The user can add a floating ip to access it, but the certificates
will not work.
2. **Create a private network and a LoadBalancer for the master node(s)**
There are two type of loadbalancers in magnum, one for the api and one
for the services running on the nodes. For kubernetes LoadBalancer
service type see: `Kubernetes External Load Balancer`_.
Not recommended when using only a single master node as it will add 2
amphora vms: one for the kube API and another for etcd thus being more
expensive.
All the above can also work by passing an existing private network instead
of creating a new one using --fixed-network and --fixed-subnet.
_`Flannel`
When using flannel, the backend should be 'host-gw' if performance is a
requirement, 'udp' is too slow and 'vxlan' creates one more overlay network
on top of the existing neutron network. On the other hand, in a flat network
one should use 'vxlan' for network isolation.
_`Calico`
Calico allows users to setup network policies in kubernetes policies for
network isolation.
High Availability
=================
Support for highly available clusters is a work in progress, the goal being to
enable clusters spanning multiple availability zones.

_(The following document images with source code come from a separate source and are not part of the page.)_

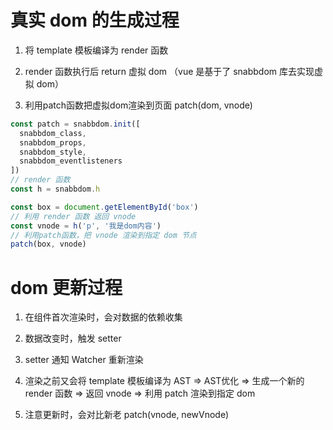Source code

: # 真实 dom 的生成过程

1. 将 template 模板编译为 render 函数

2. render 函数执行后 return 虚拟 dom （vue 是基于了 snabbdom 库去实现虚拟 dom）

3. 利用patch函数把虚拟dom渲染到页面 patch(dom, vnode)

```js
const patch = snabbdom.init([
  snabbdom_class,
  snabbdom_props,
  snabbdom_style,
  snabbdom_eventlisteners
])
// render 函数
const h = snabbdom.h

const box = document.getElementById('box')
// 利用 render 函数 返回 vnode
const vnode = h('p', '我是dom内容')
// 利用patch函数，把 vnode 渲染到指定 dom 节点
patch(box, vnode)

```

# dom 更新过程

1. 在组件首次渲染时，会对数据的依赖收集

2. 数据改变时，触发 setter

3. setter 通知 Watcher 重新渲染

4. 渲染之前又会将 template 模板编译为 AST => AST优化 => 生成一个新的 render 函数 => 返回 vnode => 利用 patch 渲染到指定 dom

5. 注意更新时，会对比新老 patch(vnode, newVnode)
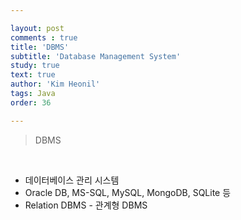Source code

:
 ```yaml
---

layout: post
comments : true
title: 'DBMS'
subtitle: 'Database Management System'
study: true
text: true
author: 'Kim Heonil'
tags: Java
order: 36

---
```


> DBMS

<br>

- 데이터베이스 관리 시스템
- Oracle DB, MS-SQL, MySQL, MongoDB, SQLite 등
- Relation DBMS - 관계형 DBMS


<br><br>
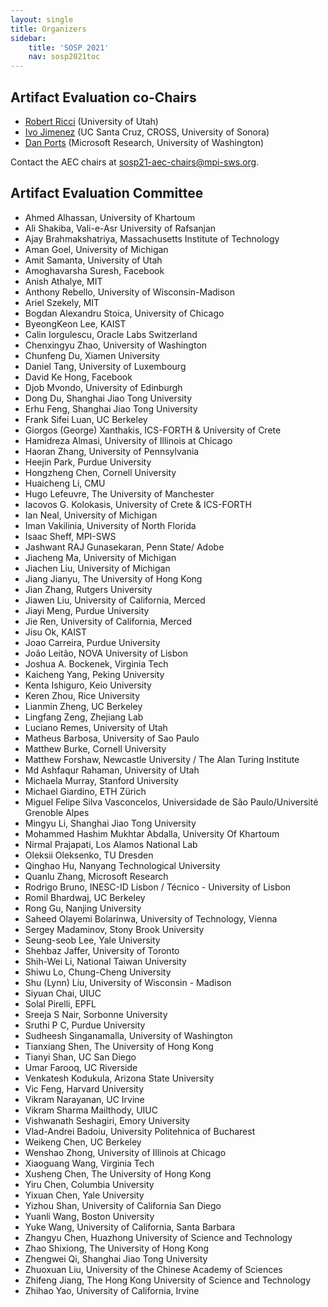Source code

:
 ```yaml
---
layout: single
title: Organizers
sidebar:
    title: 'SOSP 2021'
    nav: sosp2021toc
---
```


## Artifact Evaluation co-Chairs

* [Robert Ricci](https://ricci.io) (University of Utah)
* [Ivo Jimenez](https://ivotron.me) (UC Santa Cruz, CROSS, University of Sonora)
* [Dan Ports](https://drkp.net) (Microsoft Research, University of Washington)

Contact the AEC chairs at [sosp21-aec-chairs@mpi-sws.org](mailto:sosp21-aec-chairs@mpi-sws.org).

## Artifact Evaluation Committee
 
* Ahmed Alhassan, University of Khartoum
* Ali Shakiba, Vali-e-Asr University of Rafsanjan
* Ajay Brahmakshatriya, Massachusetts Institute of Technology
* Aman Goel, University of Michigan
* Amit Samanta, University of Utah
* Amoghavarsha Suresh, Facebook
* Anish Athalye, MIT
* Anthony Rebello, University of Wisconsin-Madison
* Ariel Szekely, MIT
* Bogdan Alexandru Stoica, University of Chicago
* ByeongKeon Lee, KAIST
* Calin Iorgulescu, Oracle Labs Switzerland
* Chenxingyu Zhao, University of Washington
* Chunfeng Du, Xiamen University
* Daniel Tang, University of Luxembourg
* David Ke Hong, Facebook
* Djob Mvondo, University of Edinburgh
* Dong Du, Shanghai Jiao Tong University
* Erhu Feng, Shanghai Jiao Tong University
* Frank Sifei Luan, UC Berkeley
* Giorgos (George) Xanthakis, ICS-FORTH & University of Crete
* Hamidreza Almasi, University of Illinois at Chicago
* Haoran Zhang, University of Pennsylvania
* Heejin Park, Purdue University
* Hongzheng Chen, Cornell University
* Huaicheng Li, CMU
* Hugo Lefeuvre, The University of Manchester
* Iacovos G. Kolokasis, University of Crete & ICS-FORTH
* Ian Neal, University of Michigan
* Iman Vakilinia, University of North Florida
* Isaac Sheff, MPI-SWS
* Jashwant RAJ Gunasekaran, Penn State/ Adobe
* Jiacheng Ma, University of Michigan
* Jiachen Liu, University of Michigan
* Jiang Jianyu, The University of Hong Kong
* Jian Zhang, Rutgers University
* Jiawen Liu, University of California, Merced
* Jiayi Meng, Purdue University
* Jie Ren, University of California, Merced
* Jisu Ok, KAIST
* Joao Carreira, Purdue University
* João Leitão, NOVA University of Lisbon
* Joshua A. Bockenek, Virginia Tech
* Kaicheng Yang, Peking University
* Kenta Ishiguro, Keio University
* Keren Zhou, Rice University
* Lianmin Zheng, UC Berkeley
* Lingfang Zeng, Zhejiang Lab
* Luciano Remes, University of Utah
* Matheus Barbosa, University of Sao Paulo
* Matthew Burke, Cornell University
* Matthew Forshaw, Newcastle University / The Alan Turing Institute
* Md Ashfaqur Rahaman, University of Utah
* Michaela Murray, Stanford University
* Michael Giardino, ETH Zürich
* Miguel Felipe Silva Vasconcelos, Universidade de São Paulo/Université Grenoble Alpes
* Mingyu Li, Shanghai Jiao Tong University
* Mohammed Hashim Mukhtar Abdalla, University Of Khartoum
* Nirmal Prajapati, Los Alamos National Lab
* Oleksii Oleksenko, TU Dresden
* Qinghao Hu, Nanyang Technological University
* Quanlu Zhang, Microsoft Research
* Rodrigo Bruno, INESC-ID Lisbon / Técnico - University of Lisbon
* Romil Bhardwaj, UC Berkeley
* Rong Gu, Nanjing University
* Saheed Olayemi Bolarinwa, University of Technology, Vienna
* Sergey Madaminov, Stony Brook University
* Seung-seob Lee, Yale University
* Shehbaz Jaffer, University of Toronto
* Shih-Wei Li, National Taiwan University
* Shiwu Lo, Chung-Cheng University
* Shu (Lynn) Liu, University of Wisconsin - Madison
* Siyuan Chai, UIUC
* Solal Pirelli, EPFL
* Sreeja S Nair, Sorbonne University
* Sruthi P C, Purdue University
* Sudheesh Singanamalla, University of Washington
* Tianxiang Shen, The University of Hong Kong
* Tianyi Shan, UC San Diego
* Umar Farooq, UC Riverside
* Venkatesh Kodukula, Arizona State University
* Vic Feng, Harvard University
* Vikram Narayanan, UC Irvine
* Vikram Sharma Mailthody, UIUC
* Vishwanath Seshagiri, Emory University
* Vlad-Andrei Badoiu, University Politehnica of Bucharest
* Weikeng Chen, UC Berkeley
* Wenshao Zhong, University of Illinois at Chicago
* Xiaoguang Wang, Virginia Tech
* Xusheng Chen, The University of Hong Kong
* Yiru Chen, Columbia University
* Yixuan Chen, Yale University
* Yizhou Shan, University of California San Diego
* Yuanli Wang, Boston University
* Yuke Wang, University of California, Santa Barbara
* Zhangyu Chen, Huazhong University of Science and Technology
* Zhao Shixiong, The University of Hong Kong
* Zhengwei Qi, Shanghai Jiao Tong University
* Zhuoxuan Liu, University of the Chinese Academy of Sciences
* Zhifeng Jiang, The Hong Kong University of Science and Technology
* Zhihao Yao, University of California, Irvine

As of today you can specify one single availability zone for you cluster.
_`availability_zone`
The availability zone where the cluster nodes should be deployed. If not
specified, the default is None.
Scaling
=======
Performance tuning for periodic task
------------------------------------
Magnum's periodic task performs a `stack-get` operation on the Heat stack
underlying each of its clusters. If you have a large amount of clusters this
can create considerable load on the Heat API. To reduce that load you can
configure Magnum to perform one global `stack-list` per periodic task instead
of one per cluster. This is disabled by default, both from the Heat and Magnum
side since it causes a security issue, though: any user in any tenant holding
the `admin` role can perform a global `stack-list` operation if Heat is
configured to allow it for Magnum. If you want to enable it nonetheless,
proceed as follows:
1. Set `periodic_global_stack_list` in magnum.conf to `True`
(`False` by default).
2. Update heat policy to allow magnum list stacks. To this end, edit your heat
policy file, usually etc/heat/policy.yaml``:
.. code-block:: ini
...
stacks:global_index: "rule:context_is_admin"
Now restart heat.
Containers and nodes
--------------------
Scaling containers and nodes refers to increasing or decreasing
allocated system resources. Scaling is a broad topic and involves
many dimensions. In the context of Magnum in this guide, we consider
the following issues:
- Scaling containers and scaling cluster nodes (infrastructure)

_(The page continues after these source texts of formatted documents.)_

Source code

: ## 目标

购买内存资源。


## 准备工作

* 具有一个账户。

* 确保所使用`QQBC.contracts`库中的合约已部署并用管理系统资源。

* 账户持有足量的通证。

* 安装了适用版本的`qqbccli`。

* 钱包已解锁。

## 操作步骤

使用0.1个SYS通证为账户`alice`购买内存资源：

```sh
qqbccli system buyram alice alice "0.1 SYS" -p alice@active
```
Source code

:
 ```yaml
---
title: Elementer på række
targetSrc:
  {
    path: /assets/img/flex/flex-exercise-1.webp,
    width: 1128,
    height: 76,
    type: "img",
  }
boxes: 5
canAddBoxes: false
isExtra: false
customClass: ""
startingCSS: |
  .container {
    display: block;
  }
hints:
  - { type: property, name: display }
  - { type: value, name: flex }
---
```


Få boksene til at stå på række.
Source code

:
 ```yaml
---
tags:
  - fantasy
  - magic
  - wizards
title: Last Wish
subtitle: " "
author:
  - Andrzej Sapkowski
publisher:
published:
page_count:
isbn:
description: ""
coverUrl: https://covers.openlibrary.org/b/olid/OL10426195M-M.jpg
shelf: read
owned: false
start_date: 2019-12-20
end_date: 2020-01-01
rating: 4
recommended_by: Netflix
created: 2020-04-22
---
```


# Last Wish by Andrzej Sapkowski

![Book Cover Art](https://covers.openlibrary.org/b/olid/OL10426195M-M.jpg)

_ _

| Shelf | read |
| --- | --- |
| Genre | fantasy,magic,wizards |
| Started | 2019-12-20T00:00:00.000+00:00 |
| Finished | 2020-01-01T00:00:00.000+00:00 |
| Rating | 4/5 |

- Manual and automatic scaling
Since this is an active area of development, a complete solution
covering all issues does not exist yet, but partial solutions are
emerging.
Scaling containers involves managing the number of instances of the
container by replicating or deleting instances. This can be used to
respond to change in the workload being supported by the application;
in this case, it is typically driven by certain metrics relevant to the
application such as response time, etc. Other use cases include
rolling upgrade, where a new version of a service can gradually be
scaled up while the older version is gradually scaled down. Scaling
containers is supported at the COE level and is specific to each COE
as well as the version of the COE. You will need to refer to the
documentation for the proper COE version for full details, but
following are some pointers for reference.
For Kubernetes, pods are scaled manually by setting the count in the
replication controller. Kubernetes version 1.3 and later also
supports `autoscaling
<http://blog.kubernetes.io/2016/07/autoscaling-in-kubernetes.html>`_.

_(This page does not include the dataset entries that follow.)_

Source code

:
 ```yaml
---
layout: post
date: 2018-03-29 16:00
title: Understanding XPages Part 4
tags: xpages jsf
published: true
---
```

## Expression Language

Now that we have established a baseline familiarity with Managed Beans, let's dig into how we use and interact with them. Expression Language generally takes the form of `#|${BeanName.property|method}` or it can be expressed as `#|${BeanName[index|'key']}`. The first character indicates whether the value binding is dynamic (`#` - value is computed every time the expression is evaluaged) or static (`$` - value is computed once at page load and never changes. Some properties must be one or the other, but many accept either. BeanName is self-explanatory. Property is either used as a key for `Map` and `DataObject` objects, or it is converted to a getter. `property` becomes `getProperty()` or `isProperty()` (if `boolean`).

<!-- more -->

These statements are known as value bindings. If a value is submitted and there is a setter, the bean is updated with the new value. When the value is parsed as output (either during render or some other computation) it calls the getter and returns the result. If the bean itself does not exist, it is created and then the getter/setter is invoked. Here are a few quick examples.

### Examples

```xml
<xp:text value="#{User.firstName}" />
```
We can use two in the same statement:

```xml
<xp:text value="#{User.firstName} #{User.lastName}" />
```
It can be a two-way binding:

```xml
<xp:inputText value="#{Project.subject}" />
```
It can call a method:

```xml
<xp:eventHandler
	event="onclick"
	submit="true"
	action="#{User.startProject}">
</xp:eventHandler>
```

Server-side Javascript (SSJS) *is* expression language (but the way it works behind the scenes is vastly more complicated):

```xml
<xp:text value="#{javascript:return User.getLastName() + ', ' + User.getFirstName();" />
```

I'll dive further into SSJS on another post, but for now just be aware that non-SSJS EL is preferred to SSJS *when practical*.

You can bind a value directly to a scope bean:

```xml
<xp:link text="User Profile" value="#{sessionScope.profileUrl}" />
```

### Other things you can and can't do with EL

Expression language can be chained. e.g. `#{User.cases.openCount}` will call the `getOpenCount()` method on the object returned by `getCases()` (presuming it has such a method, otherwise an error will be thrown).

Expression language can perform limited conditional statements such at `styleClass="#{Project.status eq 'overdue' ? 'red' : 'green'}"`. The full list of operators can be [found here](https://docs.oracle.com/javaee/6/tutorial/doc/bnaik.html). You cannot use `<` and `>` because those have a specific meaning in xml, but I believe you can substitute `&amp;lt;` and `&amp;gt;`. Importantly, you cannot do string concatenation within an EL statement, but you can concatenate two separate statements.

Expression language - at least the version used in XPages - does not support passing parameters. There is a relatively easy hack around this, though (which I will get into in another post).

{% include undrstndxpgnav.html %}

Scaling the cluster nodes involves managing the number of nodes in the
cluster by adding more nodes or removing nodes. There is no direct
correlation between the number of nodes and the number of containers
that can be hosted since the resources consumed (memory, CPU, etc)
depend on the containers. However, if a certain resource is exhausted
in the cluster, adding more nodes would add more resources for hosting
more containers. As part of the infrastructure management, Magnum
supports manual scaling through the attribute 'node_count' in the
cluster, so you can scale the cluster simply by changing this
attribute::
openstack coe cluster update mycluster replace node_count=2
Refer to the section `Scale`_ lifecycle operation for more details.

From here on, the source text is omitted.